Since Tatum was a baby, David and I have read a story (now that she’s older she gets three stories!) every night before bedtime. It has been a wonderful way to wind down in the evening, and to bond with our daughter. It opens conversation, it gets her imagination going, and she is learning. Even if we have had a rushed day and we’re getting Tatum to bed later than normal, she still gets a story or two before she falls asleep. The importance of parents reading to their children every day is immense, and that’s why I’m happy to say that Those Young Moms are now supporting the Read Aloud 15 Minutes organization.
Read Aloud is a non-profit organization that is working to make reading to children for fifteen minutes every day the new standard in child care. As their website reads, when every child is read aloud to for 15 minutes every day from birth, more children will be ready to learn when they enter kindergarten, more children will have the literacy skills needed to succeed in school, and more children will be prepared for a productive and meaningful life after school.
Read Aloud was founded in 2008, and since then has focused on spreading its message about the power of reading aloud. I was so thrilled when I was approached to help spread the word about this amazing cause, and hopefully by sharing Read Aloud on Those Young Moms, we will be able to reach other families who will also share Read Aloud’s important message. I have always been a big advocate for reading to your children every day. Literacy skills will open doors for your children, will help to prepare them for whichever career path they choose, and by reading to your children every night you will strengthen the parent-child bond that is so crucial.
Not only has Read Aloud shared their powerful message with the world, but it has also provided age-appropriate books for vulnerable families at twice yearly “reading parties” through their Big Box of Books program. More than 1,800 families have benefited from this effort.
Did you know that:
- Children aged 2 to 3 who are read to several times a day do substantially better in kindergarten at the age of 4 and 5 than youngsters who are read to only a few times a week or less (National Longitudinal Survey of Children and Youth, Statistics Canada, 1996-1997).
- Establishing a culture of learning encourages an exchange of ideas, enriches family relationships, and bolsters confidence and independent thinking.
- For a child, the more time spent with a parent reading aloud increases his or her level of attachment, enhances a sense of security, and imparts the knowledge that their parent feels they are worthwhile people with whom to spend time (How to Raise a Reader, 1987).
- Children raised in literate households are likely to enter grade one with several thousand hours of one to one pre-reading experience behind them (Literacy BC).
Even though there are endless benefits to reading aloud to our children, parents are increasingly spending less time reading to their children.

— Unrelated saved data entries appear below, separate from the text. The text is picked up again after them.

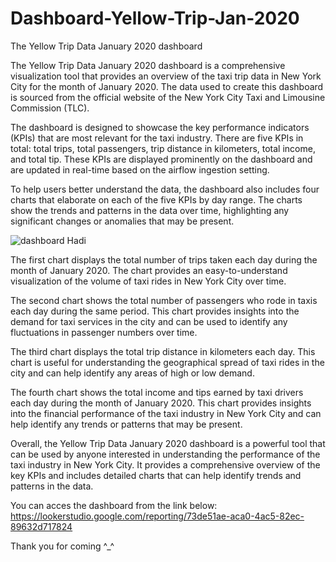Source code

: # Dashboard-Yellow-Trip-Jan-2020
The Yellow Trip Data January 2020 dashboard 

The Yellow Trip Data January 2020 dashboard is a comprehensive visualization tool that provides an overview of the taxi trip data in New York City for the month of January 2020. The data used to create this dashboard is sourced from the official website of the New York City Taxi and Limousine Commission (TLC).

The dashboard is designed to showcase the key performance indicators (KPIs) that are most relevant for the taxi industry. There are five KPIs in total: total trips, total passengers, trip distance in kilometers, total income, and total tip. These KPIs are displayed prominently on the dashboard and are updated in real-time based on the airflow ingestion setting.

To help users better understand the data, the dashboard also includes four charts that elaborate on each of the five KPIs by day range. The charts show the trends and patterns in the data over time, highlighting any significant changes or anomalies that may be present.

![dashboard Hadi](https://user-images.githubusercontent.com/25885092/225277928-b7560d39-7e21-496f-8a78-7d16b3efbcbb.png)

The first chart displays the total number of trips taken each day during the month of January 2020. The chart provides an easy-to-understand visualization of the volume of taxi rides in New York City over time.

The second chart shows the total number of passengers who rode in taxis each day during the same period. This chart provides insights into the demand for taxi services in the city and can be used to identify any fluctuations in passenger numbers over time.

The third chart displays the total trip distance in kilometers each day. This chart is useful for understanding the geographical spread of taxi rides in the city and can help identify any areas of high or low demand.

The fourth chart shows the total income and tips earned by taxi drivers each day during the month of January 2020. This chart provides insights into the financial performance of the taxi industry in New York City and can help identify any trends or patterns that may be present.

Overall, the Yellow Trip Data January 2020 dashboard is a powerful tool that can be used by anyone interested in understanding the performance of the taxi industry in New York City. It provides a comprehensive overview of the key KPIs and includes detailed charts that can help identify trends and patterns in the data.

You can acces the dashboard from the link below:
https://lookerstudio.google.com/reporting/73de51ae-aca0-4ac5-82ec-89632d717824

Thank you for coming ^_^

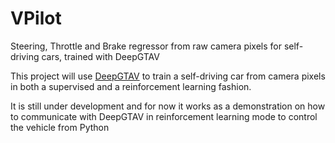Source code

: # VPilot
Steering, Throttle and Brake regressor from raw camera pixels for self-driving cars, trained with DeepGTAV

This project will use [DeepGTAV](https://github.com/ai-tor/DeepGTAV) to train a self-driving car from camera pixels in both a supervised and a reinforcement learning fashion.

It is still under development and for now it works as a demonstration on how to communicate with DeepGTAV in reinforcement learning mode to control the vehicle from Python
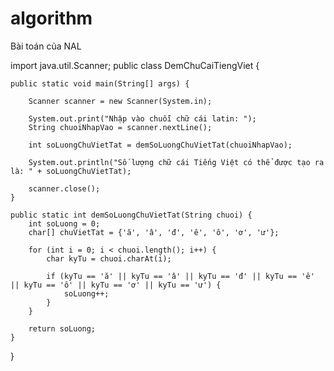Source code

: # algorithm
Bài toán của NAL

import java.util.Scanner;
public class DemChuCaiTiengViet {
   
    public static void main(String[] args) {
       
        Scanner scanner = new Scanner(System.in);

        System.out.print("Nhập vào chuỗi chữ cái latin: ");
        String chuoiNhapVao = scanner.nextLine();

        int soLuongChuVietTat = demSoLuongChuVietTat(chuoiNhapVao);

        System.out.println("Số lượng chữ cái Tiếng Việt có thể được tạo ra là: " + soLuongChuVietTat);

        scanner.close();
    }

    public static int demSoLuongChuVietTat(String chuoi) {
        int soLuong = 0;
        char[] chuVietTat = {'ă', 'â', 'đ', 'ê', 'ô', 'ơ', 'ư'};

        for (int i = 0; i < chuoi.length(); i++) {
            char kyTu = chuoi.charAt(i);

            if (kyTu == 'ă' || kyTu == 'â' || kyTu == 'đ' || kyTu == 'ê' || kyTu == 'ô' || kyTu == 'ơ' || kyTu == 'ư') {
                soLuong++;
            }
        }

        return soLuong;
    }
}


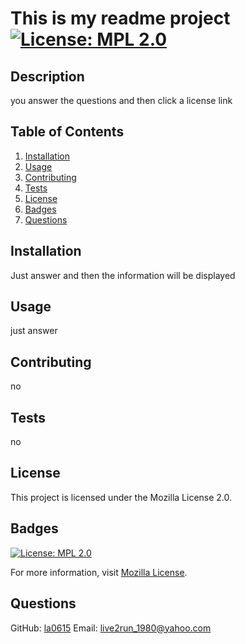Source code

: 
  # This is my readme project [![License: MPL 2.0](https://img.shields.io/badge/License-MPL_2.0-brightgreen.svg)](https://opensource.org/licenses/MPL-2.0)

  ## Description
  you answer the questions and then click a license link

  ## Table of Contents
  1. [Installation](#installation)
  2. [Usage](#usage)
  3. [Contributing](#contributing)
  4. [Tests](#tests)
  5. [License](#license)
  6. [Badges](#badges)
  7. [Questions](#questions)

  ## Installation
  Just answer and then the information will be displayed

  ## Usage
  just answer

  ## Contributing
  no

  ## Tests
  no

  ## License
  This project is licensed under the Mozilla License 2.0.

  ## Badges
  [![License: MPL 2.0](https://img.shields.io/badge/License-MPL_2.0-brightgreen.svg)](https://opensource.org/licenses/MPL-2.0)

  For more information, visit [Mozilla License](https://opensource.org/licenses/MPL-2.0).

  ## Questions
  GitHub: [la0615](https://github.com/la0615)
  Email: live2run_1980@yahoo.com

It’s not solely based on economic background, it is society as a whole that has seen a decrease in children being read to from a young age. More than 40% of families don’t read aloud to their children every day. This number needs to change, so I strongly encourage all of you moms and dads to make reading aloud to your children for 15 minutes every day a priority. 15 minutes is such a small part of our day, and our little ones will greatly benefit from it.
How do you find time to read aloud to your children every day? Do you need to make it more of a priority in your home?